Nietzsche deftly illustrates Kierkegaard’s idea of “defiance.” To ignore or to repress is not to defy. Defiance pits itself against something. Nietzsche, in the voice of “the Ugliest Man” in Thus Spoke Zarathustra, says,

But he had to die: he saw with eyes that saw everything; he saw man’s depths and ultimate grounds, all his concealed disgrace and ugliness. His pity knew no shame: he crawled into my dirtiest nooks. This most curious, over-obtrusive one had to die. He always saw me: on such a witness I wanted to have my revenge or not live myself. The god who saw everything, even man—this god had to die! Man cannot bear it that such a witness should live.

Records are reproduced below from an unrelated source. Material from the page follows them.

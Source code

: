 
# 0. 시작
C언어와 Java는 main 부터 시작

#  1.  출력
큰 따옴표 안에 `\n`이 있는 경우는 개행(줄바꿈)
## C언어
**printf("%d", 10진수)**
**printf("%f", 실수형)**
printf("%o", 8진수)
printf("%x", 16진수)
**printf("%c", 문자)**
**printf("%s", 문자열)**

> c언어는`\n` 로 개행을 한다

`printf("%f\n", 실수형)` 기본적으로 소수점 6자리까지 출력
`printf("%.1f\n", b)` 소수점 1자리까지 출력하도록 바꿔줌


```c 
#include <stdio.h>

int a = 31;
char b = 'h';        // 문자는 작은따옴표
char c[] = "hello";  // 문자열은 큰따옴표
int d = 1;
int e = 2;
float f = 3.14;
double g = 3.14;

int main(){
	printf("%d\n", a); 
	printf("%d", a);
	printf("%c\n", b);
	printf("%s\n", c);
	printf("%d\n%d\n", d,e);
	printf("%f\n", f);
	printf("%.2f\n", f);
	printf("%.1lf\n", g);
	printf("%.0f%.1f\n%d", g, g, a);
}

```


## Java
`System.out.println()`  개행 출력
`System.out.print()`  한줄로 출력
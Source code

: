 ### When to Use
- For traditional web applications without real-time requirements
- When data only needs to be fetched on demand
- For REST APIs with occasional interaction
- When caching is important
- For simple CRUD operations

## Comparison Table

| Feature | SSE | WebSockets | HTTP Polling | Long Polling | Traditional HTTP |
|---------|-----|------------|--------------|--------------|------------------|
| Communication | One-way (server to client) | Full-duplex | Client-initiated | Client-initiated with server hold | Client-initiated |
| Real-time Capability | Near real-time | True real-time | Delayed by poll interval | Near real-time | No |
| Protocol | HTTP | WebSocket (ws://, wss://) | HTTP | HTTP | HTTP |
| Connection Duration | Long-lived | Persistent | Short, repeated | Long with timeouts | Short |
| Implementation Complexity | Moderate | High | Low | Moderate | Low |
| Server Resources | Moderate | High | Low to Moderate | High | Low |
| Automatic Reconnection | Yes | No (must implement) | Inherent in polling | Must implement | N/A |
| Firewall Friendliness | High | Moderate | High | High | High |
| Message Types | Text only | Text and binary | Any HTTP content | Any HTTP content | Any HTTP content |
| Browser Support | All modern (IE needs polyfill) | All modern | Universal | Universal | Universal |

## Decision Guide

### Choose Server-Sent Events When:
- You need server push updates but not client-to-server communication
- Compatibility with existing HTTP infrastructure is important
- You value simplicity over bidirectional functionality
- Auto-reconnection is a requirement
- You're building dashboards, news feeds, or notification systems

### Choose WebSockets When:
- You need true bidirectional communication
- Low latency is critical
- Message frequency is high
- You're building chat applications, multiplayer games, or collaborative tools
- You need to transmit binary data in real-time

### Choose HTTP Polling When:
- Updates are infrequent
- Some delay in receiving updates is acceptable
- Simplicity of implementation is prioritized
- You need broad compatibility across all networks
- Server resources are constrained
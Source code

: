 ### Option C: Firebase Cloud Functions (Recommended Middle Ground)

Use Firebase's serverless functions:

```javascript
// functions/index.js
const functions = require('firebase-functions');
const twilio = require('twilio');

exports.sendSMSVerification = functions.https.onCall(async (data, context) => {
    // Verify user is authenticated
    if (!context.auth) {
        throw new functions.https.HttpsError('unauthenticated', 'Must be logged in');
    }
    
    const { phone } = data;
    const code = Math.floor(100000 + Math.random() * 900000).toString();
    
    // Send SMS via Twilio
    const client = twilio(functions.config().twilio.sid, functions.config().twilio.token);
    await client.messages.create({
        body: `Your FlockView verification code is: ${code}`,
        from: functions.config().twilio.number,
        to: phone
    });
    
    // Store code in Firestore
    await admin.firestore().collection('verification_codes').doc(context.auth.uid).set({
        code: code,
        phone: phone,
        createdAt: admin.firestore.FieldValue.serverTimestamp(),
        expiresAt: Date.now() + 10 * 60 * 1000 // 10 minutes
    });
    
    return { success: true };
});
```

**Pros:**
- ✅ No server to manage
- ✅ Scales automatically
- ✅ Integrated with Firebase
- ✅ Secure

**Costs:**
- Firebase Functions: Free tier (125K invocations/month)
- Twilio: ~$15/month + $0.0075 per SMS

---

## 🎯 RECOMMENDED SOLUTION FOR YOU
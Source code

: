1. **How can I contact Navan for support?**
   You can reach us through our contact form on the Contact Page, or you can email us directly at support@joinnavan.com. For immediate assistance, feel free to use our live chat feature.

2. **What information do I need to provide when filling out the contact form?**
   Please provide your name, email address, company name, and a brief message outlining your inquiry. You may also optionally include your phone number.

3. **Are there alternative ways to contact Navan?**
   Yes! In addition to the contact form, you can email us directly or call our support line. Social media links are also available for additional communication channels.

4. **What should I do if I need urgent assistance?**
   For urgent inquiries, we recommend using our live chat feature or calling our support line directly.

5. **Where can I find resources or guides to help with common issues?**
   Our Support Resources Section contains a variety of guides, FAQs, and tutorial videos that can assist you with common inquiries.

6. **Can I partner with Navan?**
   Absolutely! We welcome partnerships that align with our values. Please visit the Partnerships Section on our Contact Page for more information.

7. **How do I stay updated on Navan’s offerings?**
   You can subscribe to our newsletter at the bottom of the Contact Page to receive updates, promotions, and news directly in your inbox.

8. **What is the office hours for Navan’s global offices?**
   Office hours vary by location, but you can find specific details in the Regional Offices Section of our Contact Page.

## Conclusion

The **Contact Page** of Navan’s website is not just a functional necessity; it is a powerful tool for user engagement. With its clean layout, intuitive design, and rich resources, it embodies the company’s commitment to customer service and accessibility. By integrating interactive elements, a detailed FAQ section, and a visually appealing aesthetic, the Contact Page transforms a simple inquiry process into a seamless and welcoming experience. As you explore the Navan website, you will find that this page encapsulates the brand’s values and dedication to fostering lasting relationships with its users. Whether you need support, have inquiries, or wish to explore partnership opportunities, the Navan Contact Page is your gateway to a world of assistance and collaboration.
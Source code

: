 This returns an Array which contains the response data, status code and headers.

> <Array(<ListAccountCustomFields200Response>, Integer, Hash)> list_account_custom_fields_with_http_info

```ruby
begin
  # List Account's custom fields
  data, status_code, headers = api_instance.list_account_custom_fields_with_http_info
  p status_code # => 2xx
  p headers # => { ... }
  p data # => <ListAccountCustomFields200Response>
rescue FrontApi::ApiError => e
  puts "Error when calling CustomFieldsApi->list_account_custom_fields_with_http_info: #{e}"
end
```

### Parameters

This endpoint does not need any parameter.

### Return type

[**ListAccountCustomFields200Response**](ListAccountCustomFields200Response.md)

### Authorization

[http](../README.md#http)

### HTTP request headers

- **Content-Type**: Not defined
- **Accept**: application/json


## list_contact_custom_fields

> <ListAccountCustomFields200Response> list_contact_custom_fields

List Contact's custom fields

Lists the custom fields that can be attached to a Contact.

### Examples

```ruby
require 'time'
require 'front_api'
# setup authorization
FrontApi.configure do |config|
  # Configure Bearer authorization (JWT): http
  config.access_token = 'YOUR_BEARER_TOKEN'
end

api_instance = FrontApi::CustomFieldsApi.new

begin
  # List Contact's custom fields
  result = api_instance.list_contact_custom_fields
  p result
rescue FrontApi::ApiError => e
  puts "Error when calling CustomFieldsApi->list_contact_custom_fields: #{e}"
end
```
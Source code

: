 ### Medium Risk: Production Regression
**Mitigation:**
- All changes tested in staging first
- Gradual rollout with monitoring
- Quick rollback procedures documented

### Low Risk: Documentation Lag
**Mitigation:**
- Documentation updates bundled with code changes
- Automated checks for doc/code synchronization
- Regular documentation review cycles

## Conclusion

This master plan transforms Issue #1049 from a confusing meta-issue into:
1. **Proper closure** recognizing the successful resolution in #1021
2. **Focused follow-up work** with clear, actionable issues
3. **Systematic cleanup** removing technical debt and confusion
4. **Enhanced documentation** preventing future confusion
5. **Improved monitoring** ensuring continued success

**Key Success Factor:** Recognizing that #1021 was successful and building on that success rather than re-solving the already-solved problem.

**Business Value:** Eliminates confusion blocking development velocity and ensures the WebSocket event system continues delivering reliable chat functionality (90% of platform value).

This defiant despair is not just found in Nietzsche and a few others. I know it from the inside out. As I mentioned, I was assigned The Sickness Unto Death in a history of modern philosophy class. When I began to read that book I found that it was exposing the deepest dynamics of my soul. Through my study of atheists—such as Nietzsche, Freud and Marx—I thought I had dispensed with God. However, I could not fully suppress my awareness of God (see Romans 1:18-21). Yet I did not want to submit to this God. Rather, I would will to be myself in my despair. As a rebel against God, I wanted to be a witness against him. Kierkegaard made me distressingly clear to myself, which was the reason for his book. This literary, philosophical, spiritual experience opened a tightly shut door that a few weeks hence led to my confessing myself as a sinner and Christ as Lord (see Romans 10:9; John 1:12-13).

We still hear the word sin quite a bit, and most of the lingo is not very compelling. Augustine has already deepened our understanding, but we will face a daunting challenge to conceive this concept aright. Most references to hell today are glib and unthinking. Some years ago a cartoonist drew a strip called Life in Hell, which had nothing to do with the place Jesus Christ warned about. Why this flippancy? This old, grave word was evicted from its home and is now acting as a vagabond, casting about for some shelter far from its native country. The ghost word sin now alights on notions such as mistake, miscue, false guilt, and needless shame. It finds no grounding in gravitas. According to the oracle of Google, there is a group named “The Sinners” and another called “Sinner.” But Kierkegaard does not discuss it in the way that Billy Graham or Rick Warren does, although all three hold to the historic Christian doctrine of sin. Nor does Kierkegaard resemble the approach of Jonathan Edwards’s much-excerpted (and much-misunderstood) sermon “Sinners in the Hands of an Angry God.”

Kierkegaard labors to explain and treat sin in existential-psychological categories, but without denying or compromising the church’s historic confession of humans as sinners. (He deals with original sin in The Concept of Anxiety, which is a companion to The Sickness Unto Death.) Kierkegaard sought to look inside the human condition to sound out its often obscured depths: its desires, its despair, and its possibilities. He feared that people could easily lose their selves in a labyrinth of popular dead ends but still receive the applause of the crowds and the money of investors and customers.

Groothuis, Douglas. Philosophy in Seven Sentences: A Small Introduction to a Vast Topic (p. 136-139). InterVarsity Press. Kindle Edition.